If JB were a BH, as opposed to a BW, I could be more forthright and rigorous with her.

- I could tell her to screw her courage in place and ignore any "retaliation" from OW, as what would be happening would not be "defamation", but "confirmation" of OW's character.

- I would point out that OW will fulminate, but the LAST thing she would want would be having to testify under oath about her affair with JB's WH.

- I would point out that exposure will include OW's BH, so that would be all the discussion needed.

But I can do none of this because inevitably it comes across as NG bullying a hurting BW. Would one of the female colleagues here please take the lead?

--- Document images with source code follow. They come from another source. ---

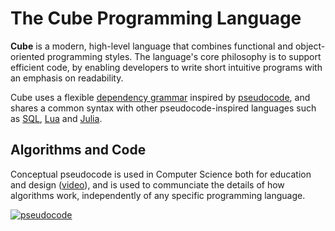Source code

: # The Cube Programming Language

**Cube** is a modern, high-level language that combines functional and object-oriented programming styles. The language's core philosophy is to support efficient code, by enabling developers to write short intuitive programs with an emphasis on readability.

Cube uses a flexible [dependency grammar](https://en.wikipedia.org/wiki/Dependency_grammar) inspired by [pseudocode](https://www.youtube.com/watch?v=gcQMBK53UjI), and shares a common syntax with other pseudocode-inspired languages such as [SQL](https://en.wikipedia.org/wiki/Select_(SQL)), [Lua](https://en.wikipedia.org/wiki/Lua_(programming_language)) and [Julia](https://en.wikibooks.org/wiki/Introducing_Julia/Controlling_the_flow).

## Algorithms and Code

Conceptual pseudocode is used in Computer Science both for education and design ([video](https://www.youtube.com/watch?v=gcQMBK53UjI)), and is used to communciate the details of how algorithms work, independently of any specific programming language.

[![pseudocode](http://img.youtube.com/vi/gcQMBK53UjI/0.jpg)](https://www.youtube.com/watch?v=gcQMBK53UjI "pseudocode")
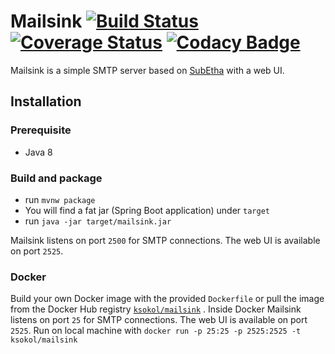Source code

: # Mailsink [![Build Status](https://api.travis-ci.org/ksokol/mailsink.png?branch=master)](https://travis-ci.org/ksokol/mailsink) [![Coverage Status](https://coveralls.io/repos/ksokol/mailsink/badge.png?branch=master)](https://coveralls.io/r/ksokol/mailsink?branch=master) [![Codacy Badge](https://api.codacy.com/project/badge/Grade/ae860d680b2f459f973e1386064b260d)](https://www.codacy.com/app/dev_9/mailsink)

Mailsink is a simple SMTP server based on [SubEtha](https://github.com/voodoodyne/subetha) with a web UI.

## Installation

### Prerequisite

- Java 8

### Build and package

- run `mvnw package`
- You will find a fat jar (Spring Boot application) under `target`
- run `java -jar target/mailsink.jar`

Mailsink listens on port `2500` for SMTP connections. The web UI is available on port `2525`.

### Docker

Build your own Docker image with the provided `Dockerfile` or pull the image from the Docker Hub registry [`ksokol/mailsink`](https://hub.docker.com/r/ksokol/mailsink/tags/) .
Inside Docker Mailsink listens on port `25` for SMTP connections. The web UI is available on port `2525`.
Run on local machine with `docker run -p 25:25 -p 2525:2525 -t ksokol/mailsink`
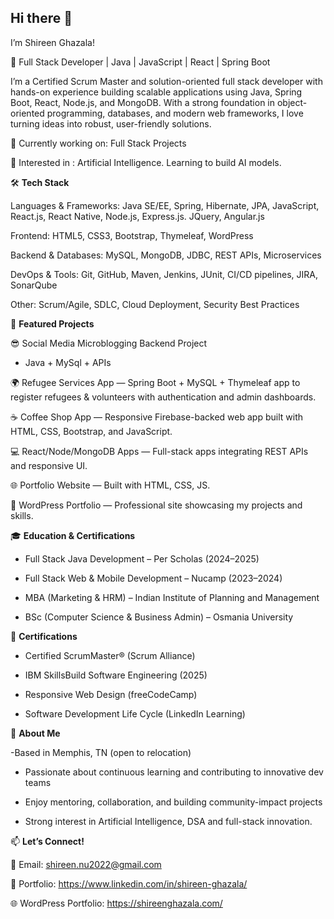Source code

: ## Hi there 👋

I’m Shireen Ghazala!

🚀 Full Stack Developer | Java | JavaScript | React | Spring Boot

I’m a Certified Scrum Master and solution-oriented full stack developer with hands-on experience building scalable applications using Java, Spring Boot, React, Node.js, and MongoDB. With a strong foundation in object-oriented programming, databases, and modern web frameworks, I love turning ideas into robust, user-friendly solutions.


 🏫 Currently working on:  Full Stack Projects

 🔭 Interested in : Artificial Intelligence. Learning to build AI models. 




🛠️ **Tech Stack**

Languages & Frameworks: Java SE/EE, Spring, Hibernate, JPA, JavaScript, React.js, React Native, Node.js, Express.js. JQuery, Angular.js

Frontend: HTML5, CSS3, Bootstrap, Thymeleaf, WordPress

Backend & Databases: MySQL, MongoDB, JDBC, REST APIs, Microservices

DevOps & Tools: Git, GitHub, Maven, Jenkins, JUnit, CI/CD pipelines, JIRA, SonarQube

Other: Scrum/Agile, SDLC, Cloud Deployment, Security Best Practices





📂  **Featured Projects**

😎 Social Media Microblogging Backend Project 
   - Java + MySql + APIs 

🌍 Refugee Services App
 — Spring Boot + MySQL + Thymeleaf app to register refugees & volunteers with authentication and admin dashboards.

☕ Coffee Shop App — Responsive Firebase-backed web app built with HTML, CSS, Bootstrap, and JavaScript.

💻 React/Node/MongoDB Apps — Full-stack apps integrating REST APIs and responsive UI.

🌐 Portfolio Website
 — Built with HTML, CSS, JS.

📑 WordPress Portfolio
 — Professional site showcasing my projects and skills.





 🎓 **Education & Certifications**

- Full Stack Java Development – Per Scholas (2024–2025)

- Full Stack Web & Mobile Development – Nucamp (2023–2024)

- MBA (Marketing & HRM) – Indian Institute of Planning and Management

- BSc (Computer Science & Business Admin) – Osmania University

🏅 **Certifications**

- Certified ScrumMaster® (Scrum Alliance)

- IBM SkillsBuild Software Engineering (2025)

- Responsive Web Design (freeCodeCamp)

- Software Development Life Cycle (LinkedIn Learning)





🌟 **About Me**

-Based in Memphis, TN (open to relocation)

- Passionate about continuous learning and contributing to innovative dev teams

- Enjoy mentoring, collaboration, and building community-impact projects

- Strong interest in Artificial Intelligence, DSA and full-stack innovation.




📫 **Let’s Connect!**

🔗 Email: shireen.nu2022@gmail.com

💼 Portfolio: https://www.linkedin.com/in/shireen-ghazala/


🌐 WordPress Portfolio: https://shireenghazala.com/



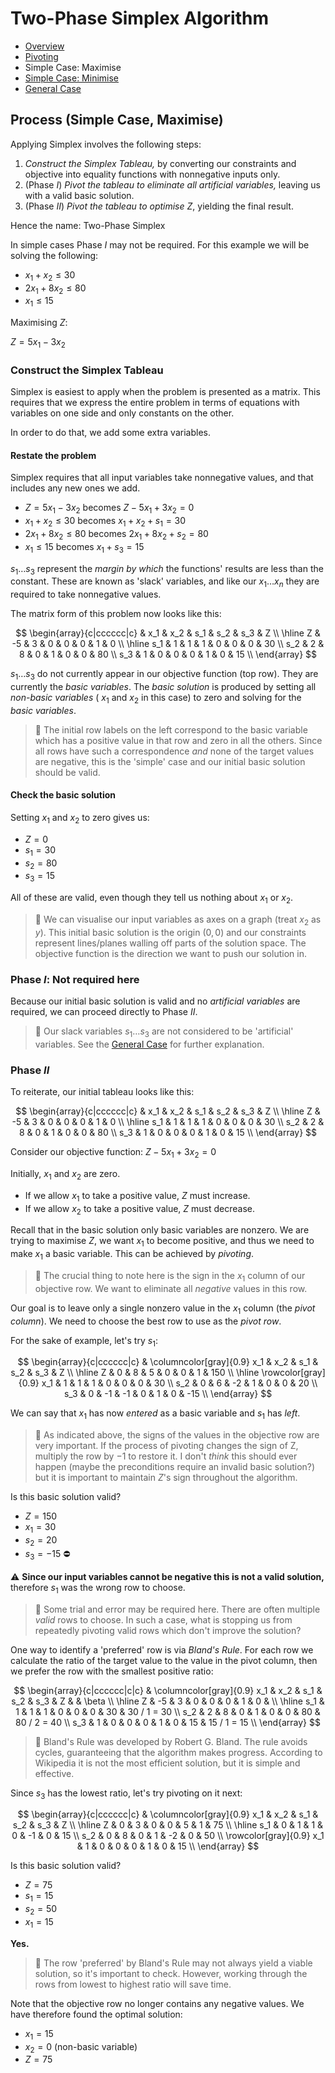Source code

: ﻿# Two-Phase Simplex Algorithm

* [Overview](Simplex.md)
* [Pivoting](Simplex.Pivot.md)
* Simple Case: Maximise
* [Simple Case: Minimise](Simplex.SimpleCaseMinimise.md)
* [General Case](Simplex.GeneralCase.md)

## Process (Simple Case, Maximise)

Applying Simplex involves the following steps:

1. *Construct the Simplex Tableau,* by converting our constraints and objective into equality functions with
   nonnegative inputs only.
2. (Phase $I$) *Pivot the tableau to eliminate all artificial variables,* leaving us with a valid basic solution.
3. (Phase $II$) *Pivot the tableau to optimise* $Z$, yielding the final result.

Hence the name: Two-Phase Simplex

In simple cases Phase $I$ may not be required. For this example we will be solving the following:

* $x_1 + x_2 \le 30$
* $2x_1 + 8x_2 \le 80$
* $x_1 \le 15$

Maximising $Z$:

$Z = 5x_1 - 3x_2$

### Construct the Simplex Tableau

Simplex is easiest to apply when the problem is presented as a matrix. This requires that we express
the entire problem in terms of equations with variables on one side and only constants on the other.

In order to do that, we add some extra variables.

#### Restate the problem

Simplex requires that all input variables take nonnegative values, and that includes any new ones we add.

* $Z = 5x_1 - 3x_2$ becomes $Z - 5x_1 + 3x_2 = 0$
* $x_1 + x_2 \le 30$ becomes $x_1 + x_2 + s_1 = 30$
* $2x_1 + 8x_2 \le 80$ becomes $2x_1 + 8x_2 + s_2 = 80$
* $x_1 \le 15$ becomes $x_1 + s_3 = 15$

$s_1 \dotsc s_3$ represent the *margin by which* the functions' results are less than the constant. These
are known as 'slack' variables, and like our $x_1 \dotsc x_n$ they are required to take nonnegative values.

The matrix form of this problem now looks like this:

$$
\begin{array}{c|cccccc|c}
        & x_1 & x_2 & s_1 & s_2 & s_3 &  Z       \\
    \hline
    Z   & -5  &  3  &  0  &  0  &  0  &  1  &  0 \\
    \hline
    s_1 &  1  &  1  &  1  &  0  &  0  &  0  & 30 \\
    s_2 &  2  &  8  &  0  &  1  &  0  &  0  & 80 \\
    s_3 &  1  &  0  &  0  &  0  &  1  &  0  & 15 \\
\end{array}
$$

$s_1 \dotsc s_3$ do not currently appear in our objective function (top row). They
are currently the *basic variables*. The *basic solution* is produced by setting all *non-basic
variables* ( $x_1$ and $x_2$ in this case) to zero and solving for the *basic variables*.

> :notebook: The initial row labels on the left correspond to the basic variable which
> has a positive value in that row and zero in all the others. Since all rows have such
> a correspondence *and* none of the target values are negative, this is the 'simple' case
> and our initial basic solution should be valid.

#### Check the basic solution

Setting $x_1$ and $x_2$ to zero gives us:

* $Z = 0$
* $s_1 = 30$
* $s_2 = 80$
* $s_3 = 15$

All of these are valid, even though they tell us nothing about $x_1$ or $x_2$.

> :notebook: We can visualise our input variables as axes on a graph (treat $x_2$ as $y$).
> This initial basic solution is the origin $(0,0)$ and our constraints represent lines/planes
> walling off parts of the solution space. The objective function is the direction we want
> to push our solution in.

### Phase $I$: Not required here

Because our initial basic solution is valid and no *artificial variables* are required, we can
proceed directly to Phase $II$.

> :notebook: Our slack variables $s_1 \dotsc s_3$ are not considered to be 'artificial' variables.
> See the [General Case](Simplex.GeneralCase.md) for further explanation.

### Phase $II$

To reiterate, our initial tableau looks like this:

$$
\begin{array}{c|cccccc|c}
        & x_1 & x_2 & s_1 & s_2 & s_3 &  Z       \\
    \hline
    Z   & -5  &  3  &  0  &  0  &  0  &  1  &  0 \\
    \hline
    s_1 &  1  &  1  &  1  &  0  &  0  &  0  & 30 \\
    s_2 &  2  &  8  &  0  &  1  &  0  &  0  & 80 \\
    s_3 &  1  &  0  &  0  &  0  &  1  &  0  & 15 \\
\end{array}
$$

Consider our objective function: $Z - 5x_1 + 3x_2 = 0$

Initially, $x_1$ and $x_2$ are zero.

* If we allow $x_1$ to take a positive value, $Z$ must increase.
* If we allow $x_2$ to take a positive value, $Z$ must decrease.

Recall that in the basic solution only basic variables are nonzero. We are trying to maximise $Z$,
we want $x_1$ to become positive, and thus we need to make $x_1$ a basic variable. This can be achieved
by *pivoting*.

> :notebook: The crucial thing to note here is the sign in the $x_1$ column of our objective row.
> We want to eliminate all *negative* values in this row.

Our goal is to leave only a single nonzero value in the $x_1$ column (the *pivot column*). We need to
choose the best row to use as the *pivot row*.

For the sake of example, let's try $s_1$:

$$
\begin{array}{c|cccccc|c}
        & \columncolor[gray]{0.9} x_1 & x_2 & s_1 & s_2 & s_3 &  Z       \\
    \hline
    Z   &  0  &  8  &  5  &  0  &  0  &  1  & 150 \\
    \hline
\rowcolor[gray]{0.9}
    x_1 &  1  &  1  &  1  &  0  &  0  &  0  &  30 \\
    s_2 &  0  &  6  & -2  &  1  &  0  &  0  &  20 \\
    s_3 &  0  & -1  & -1  &  0  &  1  &  0  & -15 \\
\end{array}
$$

We can say that $x_1$ has now *entered* as a basic variable and $s_1$ has *left*.

> :notebook: As indicated above, the signs of the values in the objective row are very important.
> If the process of pivoting changes the sign of Z, multiply the row by $-1$ to restore it.
> I don't *think* this should ever happen (maybe the preconditions require an invalid basic solution?) but
> it is important to maintain $Z$'s sign throughout the algorithm.

Is this basic solution valid?

* $Z = 150$
* $x_1 = 30$
* $s_2 = 20$
* $s_3 = -15$ :no_entry:

:warning: **Since our input variables cannot be negative this is not a valid solution,** therefore $s_1$ was the
wrong row to choose.

> :notebook: Some trial and error may be required here. There are often multiple *valid* rows to
> choose. In such a case, what is stopping us from repeatedly pivoting valid rows which don't
> improve the solution?

One way to identify a 'preferred' row is via *Bland's Rule*. For each row we calculate the ratio
of the target value to the value in the pivot column, then we prefer the row with the smallest
positive ratio:

$$
\begin{array}{c|cccccc|c|c}
        & \columncolor[gray]{0.9} x_1 & x_2 & s_1 & s_2 & s_3 &  Z  &    & \beta       \\
    \hline
    Z   & -5  &  3  &  0  &  0  &  0  &  1  &  0 &             \\
    \hline
    s_1 &  1  &  1  &  1  &  0  &  0  &  0  & 30 & 30 / 1 = 30 \\
    s_2 &  2  &  8  &  0  &  1  &  0  &  0  & 80 & 80 / 2 = 40 \\
    s_3 &  1  &  0  &  0  &  0  &  1  &  0  & 15 & 15 / 1 = 15 \\
\end{array}
$$

> :notebook: Bland's Rule was developed by Robert G. Bland. The rule avoids cycles, guaranteeing
> that the algorithm makes progress. According to Wikipedia it is not the most efficient solution,
> but it is simple and effective.

Since $s_3$ has the lowest ratio, let's try pivoting on it next:

$$
\begin{array}{c|cccccc|c}
        & \columncolor[gray]{0.9} x_1 & x_2 & s_1 & s_2 & s_3 &  Z       \\
    \hline
    Z   &  0  &  3  &  0  &  0  &  5  &  1  & 75 \\
    \hline
    s_1 &  0  &  1  &  1  &  0  & -1  &  0  & 15 \\
    s_2 &  0  &  8  &  0  &  1  & -2  &  0  & 50 \\
\rowcolor[gray]{0.9}
    x_1 &  1  &  0  &  0  &  0  &  1  &  0  & 15 \\
\end{array}
$$

Is this basic solution valid?

* $Z = 75$
* $s_1 = 15$
* $s_2 = 50$
* $x_1 = 15$

**Yes.**

> :notebook: The row 'preferred' by Bland's Rule may not always yield a viable solution, so it's
> important to check. However, working through the rows from lowest to highest ratio will save time.

Note that the objective row no longer contains any negative values. We have therefore found the
optimal solution:

* $x_1 = 15$
* $x_2 = 0$ (non-basic variable)
* $Z = 75$
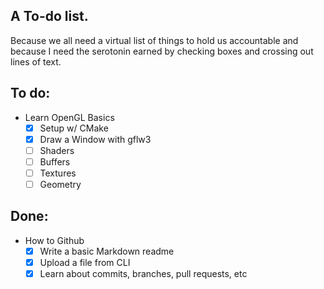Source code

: ## A To-do list.
Because we all need a virtual list of things to hold us accountable and because I need the serotonin earned by checking boxes and crossing out lines of text.

## To do:

- Learn OpenGL Basics
    - [X] Setup w/ CMake
    - [X] Draw a Window with gflw3
    - [ ] Shaders
    - [ ] Buffers
    - [ ] Textures
    - [ ] Geometry

## Done:
    
- How to Github
    - [X] Write a basic Markdown readme
    - [X] Upload a file from CLI
    - [X] Learn about commits, branches, pull requests, etc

Thanx!

here ya go, NG. i totally agree! what OW thinks/feels/believes doesn't matter. and how she responds is only of help to you! do not worry about fallout from exposure - it is what you WANT.

OP, you need to reestablish NC, first and foremost, so we can get you into a solid plan for your M. have you already sent the FB exposure letter you posted? if not, we may have some suggestions for it. if so, that's ok. i hope you are able to reach OWH.

ps: defamation of character requires you to be LYING about her. i'd say "go ahead and sue me." she'd be laughed out of court. sample testimony:

judge: you say that BW has defamed you. how has she done so?

OW: she told people that i had an affair with her husband and was still contacting him.

judge: did you have an affair with her H? you are under oath.

OW: well, i only slept with him x times. that's not really an *affair.*

judge: did you contact him after he (had NC)?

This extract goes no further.